Eden Williams, media and marketing publisher turned art advisor and curator, developed her curiosity for the arts at a young age. “I grew up surrounded by art and developed a real appreciation for artists,” says Williams, noting that her parents, E.T and Lyn Williams, have been passionate art collectors since the 1970s.
“They were true pioneers in supporting artists, and by helping African American art gain recognition and prominence in the mainstream.” The sixties and seventies marked the beginning of the Black Arts Movement—a period of immeasurable growth and contributions made by African American artists to the canon of American art. While many artists, including Howardina Pindell, Faith Ringgold and Betye Saar, are only now receiving the widespread recognition and critical acclaim they deserve, Williams’ parents were among those on the frontlines—tirelessly working to open the doors of major cultural institutions to exhibiting the work of Black artists.

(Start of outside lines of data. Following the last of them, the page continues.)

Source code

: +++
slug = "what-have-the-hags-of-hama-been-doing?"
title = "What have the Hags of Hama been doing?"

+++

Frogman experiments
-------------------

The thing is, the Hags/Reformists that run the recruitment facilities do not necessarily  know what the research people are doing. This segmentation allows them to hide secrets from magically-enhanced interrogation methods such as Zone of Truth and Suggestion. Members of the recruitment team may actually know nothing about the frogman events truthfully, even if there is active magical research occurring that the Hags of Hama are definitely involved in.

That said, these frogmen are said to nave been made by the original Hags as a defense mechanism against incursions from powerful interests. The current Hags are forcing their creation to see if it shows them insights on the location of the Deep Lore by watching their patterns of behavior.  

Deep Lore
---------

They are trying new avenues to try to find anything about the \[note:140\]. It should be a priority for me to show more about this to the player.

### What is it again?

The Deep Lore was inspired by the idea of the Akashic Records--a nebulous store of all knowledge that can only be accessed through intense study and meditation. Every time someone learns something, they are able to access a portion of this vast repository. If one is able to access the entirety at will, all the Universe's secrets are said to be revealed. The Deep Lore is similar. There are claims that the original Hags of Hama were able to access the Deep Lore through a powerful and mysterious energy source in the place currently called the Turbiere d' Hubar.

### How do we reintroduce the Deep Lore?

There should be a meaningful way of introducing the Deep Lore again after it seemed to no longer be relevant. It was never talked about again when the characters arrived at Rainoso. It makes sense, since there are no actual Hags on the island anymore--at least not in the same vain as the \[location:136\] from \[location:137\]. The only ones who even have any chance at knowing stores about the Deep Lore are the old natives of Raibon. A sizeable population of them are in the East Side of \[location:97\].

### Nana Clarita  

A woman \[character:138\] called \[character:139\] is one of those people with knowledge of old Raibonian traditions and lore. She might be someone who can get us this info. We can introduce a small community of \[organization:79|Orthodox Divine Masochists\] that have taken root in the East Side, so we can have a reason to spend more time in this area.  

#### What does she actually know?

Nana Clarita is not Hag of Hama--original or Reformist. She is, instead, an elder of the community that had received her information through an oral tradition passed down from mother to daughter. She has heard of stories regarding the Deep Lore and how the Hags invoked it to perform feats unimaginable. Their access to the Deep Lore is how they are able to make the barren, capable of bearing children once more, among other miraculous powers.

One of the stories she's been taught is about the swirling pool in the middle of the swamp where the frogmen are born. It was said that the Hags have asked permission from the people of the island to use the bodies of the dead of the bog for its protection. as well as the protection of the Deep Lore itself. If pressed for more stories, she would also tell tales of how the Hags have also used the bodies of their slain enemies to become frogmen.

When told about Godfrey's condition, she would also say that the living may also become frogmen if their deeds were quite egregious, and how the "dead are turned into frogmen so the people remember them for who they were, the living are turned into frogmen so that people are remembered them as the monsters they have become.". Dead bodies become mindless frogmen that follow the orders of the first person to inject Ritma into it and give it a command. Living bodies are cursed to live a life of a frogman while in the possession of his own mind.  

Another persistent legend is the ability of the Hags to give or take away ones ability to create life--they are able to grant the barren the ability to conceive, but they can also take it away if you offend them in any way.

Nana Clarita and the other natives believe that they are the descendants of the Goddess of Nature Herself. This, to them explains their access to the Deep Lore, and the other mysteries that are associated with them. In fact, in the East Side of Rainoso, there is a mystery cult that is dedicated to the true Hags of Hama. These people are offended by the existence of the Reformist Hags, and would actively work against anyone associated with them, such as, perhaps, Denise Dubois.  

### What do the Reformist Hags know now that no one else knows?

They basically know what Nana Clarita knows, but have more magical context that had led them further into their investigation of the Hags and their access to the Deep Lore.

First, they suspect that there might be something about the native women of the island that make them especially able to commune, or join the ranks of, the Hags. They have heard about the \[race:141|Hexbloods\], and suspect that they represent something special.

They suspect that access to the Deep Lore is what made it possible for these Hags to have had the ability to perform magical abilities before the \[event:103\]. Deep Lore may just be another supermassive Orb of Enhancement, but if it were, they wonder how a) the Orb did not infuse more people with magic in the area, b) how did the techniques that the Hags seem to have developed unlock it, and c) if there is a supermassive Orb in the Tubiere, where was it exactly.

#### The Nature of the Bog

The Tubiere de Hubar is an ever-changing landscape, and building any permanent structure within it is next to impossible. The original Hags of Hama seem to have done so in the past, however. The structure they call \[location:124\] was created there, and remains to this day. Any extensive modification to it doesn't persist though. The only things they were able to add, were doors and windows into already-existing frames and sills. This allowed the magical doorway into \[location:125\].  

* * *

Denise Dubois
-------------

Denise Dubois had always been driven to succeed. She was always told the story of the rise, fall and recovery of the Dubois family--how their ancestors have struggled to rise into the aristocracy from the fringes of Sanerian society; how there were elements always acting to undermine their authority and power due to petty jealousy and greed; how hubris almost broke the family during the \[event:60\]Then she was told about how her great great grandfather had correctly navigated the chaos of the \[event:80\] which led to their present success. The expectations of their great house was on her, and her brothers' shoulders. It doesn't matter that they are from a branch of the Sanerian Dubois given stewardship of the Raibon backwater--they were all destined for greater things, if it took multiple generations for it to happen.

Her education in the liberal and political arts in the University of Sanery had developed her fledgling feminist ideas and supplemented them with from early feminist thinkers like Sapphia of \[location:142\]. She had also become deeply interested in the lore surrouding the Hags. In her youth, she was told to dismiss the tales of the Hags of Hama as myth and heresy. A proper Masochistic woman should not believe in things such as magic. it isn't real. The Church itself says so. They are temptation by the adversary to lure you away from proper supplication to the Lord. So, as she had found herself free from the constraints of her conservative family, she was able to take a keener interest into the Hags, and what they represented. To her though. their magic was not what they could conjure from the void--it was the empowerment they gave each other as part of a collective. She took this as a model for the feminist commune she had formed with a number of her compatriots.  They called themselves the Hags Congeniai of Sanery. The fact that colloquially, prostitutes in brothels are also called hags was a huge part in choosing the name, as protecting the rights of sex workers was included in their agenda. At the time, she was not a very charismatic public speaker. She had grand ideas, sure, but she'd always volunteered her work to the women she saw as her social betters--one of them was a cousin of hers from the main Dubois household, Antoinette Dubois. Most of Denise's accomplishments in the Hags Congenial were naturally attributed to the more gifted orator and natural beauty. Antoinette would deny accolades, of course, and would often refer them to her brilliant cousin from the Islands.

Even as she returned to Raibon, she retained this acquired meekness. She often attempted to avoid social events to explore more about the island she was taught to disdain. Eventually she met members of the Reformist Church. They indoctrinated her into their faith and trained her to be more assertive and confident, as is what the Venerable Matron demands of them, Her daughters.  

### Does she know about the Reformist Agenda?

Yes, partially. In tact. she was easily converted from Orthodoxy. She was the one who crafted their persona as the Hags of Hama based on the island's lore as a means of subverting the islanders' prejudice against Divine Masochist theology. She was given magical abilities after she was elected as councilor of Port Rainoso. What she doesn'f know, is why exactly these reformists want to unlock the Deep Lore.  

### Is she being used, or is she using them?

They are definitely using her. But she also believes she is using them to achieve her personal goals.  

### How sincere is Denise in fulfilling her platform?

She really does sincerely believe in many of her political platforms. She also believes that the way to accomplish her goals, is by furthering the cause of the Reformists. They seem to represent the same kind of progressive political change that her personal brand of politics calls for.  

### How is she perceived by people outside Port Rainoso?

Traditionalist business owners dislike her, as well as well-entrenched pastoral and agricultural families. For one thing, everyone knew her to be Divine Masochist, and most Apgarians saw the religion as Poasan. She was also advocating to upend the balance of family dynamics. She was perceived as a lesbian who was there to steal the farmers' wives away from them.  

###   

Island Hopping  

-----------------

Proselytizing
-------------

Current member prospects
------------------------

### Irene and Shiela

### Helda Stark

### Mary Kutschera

“We’ve been out here for four generations. My parents bought (and still live in) a house that had been built in 1830 by David Hempstead, head of the AME Zion Church, that was actually a stop on the underground railroad,” Williams explains. “Can you believe that there was a robust population of Black whalers here around 1760-1860 when Sag Harbor was a thriving whaling port? They would work right alongside Native Americans and Europeans and harpoon whales. How cool is that?”
While the industry may have changed, the rich, multi-cultural landscape of Sag Harbor remains. Here, Williams shares how she’s continuing the family legacy of championing artists of color through her recent projects across the East End. And, she offers a few highlights on her summer agenda.
Folasade Ologundudu: Tell us about your relationship with art dealer Julie Keyes.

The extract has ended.